Sanctions américaines contre une raffinerie d’or rwandaise liée au M23 en RDC

Les États-Unis ont frappé de sanctions une importante raffinerie d’or située au Rwanda, l’accusant de faire entrer en contrebande des minerais provenant des zones sous contrôle rebelle en République démocratique du Congo. L’entreprise visée est Gasabo Gold, ainsi que deux de ses responsables : le président Jean Malic Kalima et le directeur général Bosco Kayobotsi.
Selon Washington, ce réseau aurait collaboré avec le groupe armé M23, lequel contrôle des territoires de l’est de la RDC riches en or et en coltan, un minerai stratégique pour l’industrie électronique.

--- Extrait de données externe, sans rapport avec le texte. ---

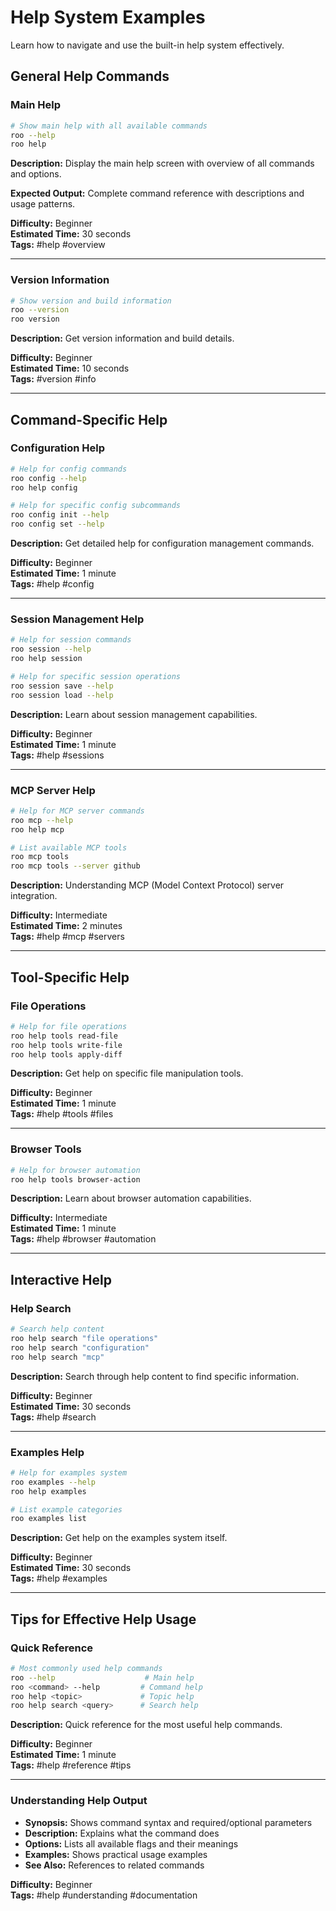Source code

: # Help System Examples

Learn how to navigate and use the built-in help system effectively.

## General Help Commands

### Main Help

```bash
# Show main help with all available commands
roo --help
roo help
```

**Description:** Display the main help screen with overview of all commands and options.

**Expected Output:** Complete command reference with descriptions and usage patterns.

**Difficulty:** Beginner  
**Estimated Time:** 30 seconds  
**Tags:** #help #overview

---

### Version Information

```bash
# Show version and build information
roo --version
roo version
```

**Description:** Get version information and build details.

**Difficulty:** Beginner  
**Estimated Time:** 10 seconds  
**Tags:** #version #info

---

## Command-Specific Help

### Configuration Help

```bash
# Help for config commands
roo config --help
roo help config

# Help for specific config subcommands
roo config init --help
roo config set --help
```

**Description:** Get detailed help for configuration management commands.

**Difficulty:** Beginner  
**Estimated Time:** 1 minute  
**Tags:** #help #config

---

### Session Management Help

```bash
# Help for session commands
roo session --help
roo help session

# Help for specific session operations
roo session save --help
roo session load --help
```

**Description:** Learn about session management capabilities.

**Difficulty:** Beginner  
**Estimated Time:** 1 minute  
**Tags:** #help #sessions

---

### MCP Server Help

```bash
# Help for MCP server commands
roo mcp --help
roo help mcp

# List available MCP tools
roo mcp tools
roo mcp tools --server github
```

**Description:** Understanding MCP (Model Context Protocol) server integration.

**Difficulty:** Intermediate  
**Estimated Time:** 2 minutes  
**Tags:** #help #mcp #servers

---

## Tool-Specific Help

### File Operations

```bash
# Help for file operations
roo help tools read-file
roo help tools write-file
roo help tools apply-diff
```

**Description:** Get help on specific file manipulation tools.

**Difficulty:** Beginner  
**Estimated Time:** 1 minute  
**Tags:** #help #tools #files

---

### Browser Tools

```bash
# Help for browser automation
roo help tools browser-action
```

**Description:** Learn about browser automation capabilities.

**Difficulty:** Intermediate  
**Estimated Time:** 1 minute  
**Tags:** #help #browser #automation

---

## Interactive Help

### Help Search

```bash
# Search help content
roo help search "file operations"
roo help search "configuration"
roo help search "mcp"
```

**Description:** Search through help content to find specific information.

**Difficulty:** Beginner  
**Estimated Time:** 30 seconds  
**Tags:** #help #search

---

### Examples Help

```bash
# Help for examples system
roo examples --help
roo help examples

# List example categories
roo examples list
```

**Description:** Get help on the examples system itself.

**Difficulty:** Beginner  
**Estimated Time:** 30 seconds  
**Tags:** #help #examples

---

## Tips for Effective Help Usage

### Quick Reference

```bash
# Most commonly used help commands
roo --help                    # Main help
roo <command> --help         # Command help
roo help <topic>             # Topic help
roo help search <query>      # Search help
```

**Description:** Quick reference for the most useful help commands.

**Difficulty:** Beginner  
**Estimated Time:** 1 minute  
**Tags:** #help #reference #tips

---

### Understanding Help Output

- **Synopsis:** Shows command syntax and required/optional parameters
- **Description:** Explains what the command does
- **Options:** Lists all available flags and their meanings
- **Examples:** Shows practical usage examples
- **See Also:** References to related commands

**Difficulty:** Beginner  
**Tags:** #help #understanding #documentation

Au moins 60 kilogrammes d’or, représentant plusieurs millions de dollars américains, auraient été acheminés illégalement vers Gasabo Gold au début de l’année 2026.

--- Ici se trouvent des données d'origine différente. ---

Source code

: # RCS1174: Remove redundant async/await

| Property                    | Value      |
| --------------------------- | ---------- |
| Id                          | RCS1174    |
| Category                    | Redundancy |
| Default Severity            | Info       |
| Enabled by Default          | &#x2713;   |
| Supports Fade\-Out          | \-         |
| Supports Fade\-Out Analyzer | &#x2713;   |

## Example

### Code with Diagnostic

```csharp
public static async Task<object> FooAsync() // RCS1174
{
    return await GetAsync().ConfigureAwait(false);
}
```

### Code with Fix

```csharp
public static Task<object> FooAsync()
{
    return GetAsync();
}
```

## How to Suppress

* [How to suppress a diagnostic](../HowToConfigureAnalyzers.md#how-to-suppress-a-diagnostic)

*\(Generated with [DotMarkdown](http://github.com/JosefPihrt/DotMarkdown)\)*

Le Trésor américain a également sanctionné trois sociétés minières appartenant à M. Kalima : Bugambira Mines, Wolfram Mining and Processing et Rwinkwavu Mining Corporation. Le communiqué officiel précise que des responsables gouvernementaux et des militaires rwandais auraient supervisé ce système de contrebande.
Le Rwanda réfute depuis longtemps tout soutien au M23, malgré des preuves fournies par des experts de l’ONU. Aucune réaction officielle n’a été donnée aux sanctions, mais par le passé, Kigali a qualifié des mesures similaires d’injustes et de partiales. L’Union européenne avait déjà sanctionné Gasabo Gold l’an dernier pour avoir « tiré profit du conflit armé » dans l’est congolais.
Les actifs des entités sanctionnées sous juridiction américaine seront gelés, et toute transaction avec des citoyens ou entreprises des États-Unis est interdite. Le secrétaire au Trésor, Scott Bessent, a déclaré : « Les États-Unis n’autoriseront pas des groupes voyous à tirer profit du commerce illicite de minéraux et à déstabiliser la région. Les richesses minérales de la RDC appartiennent de plein droit au peuple congolais. »
Cette décision s’inscrit dans le cadre d’un accord de paix piloté par Washington, signé en décembre dernier entre les présidents rwandais et congolais. L’objectif est de mettre fin au conflit persistant dans l’est de la RDC et d’instaurer une filière minière transparente. L’administration Trump espère aussi attirer des investissements américains dans les minerais de la région, selon des analystes.
Malgré la signature de cet accord, les combats se poursuivent sur le terrain. Mercredi, lors d’un sommet d’évaluation, des représentants de la RDC, du Rwanda et des États-Unis ont exprimé leur « grave inquiétude face à l’escalade des affrontements », indique un communiqué conjoint.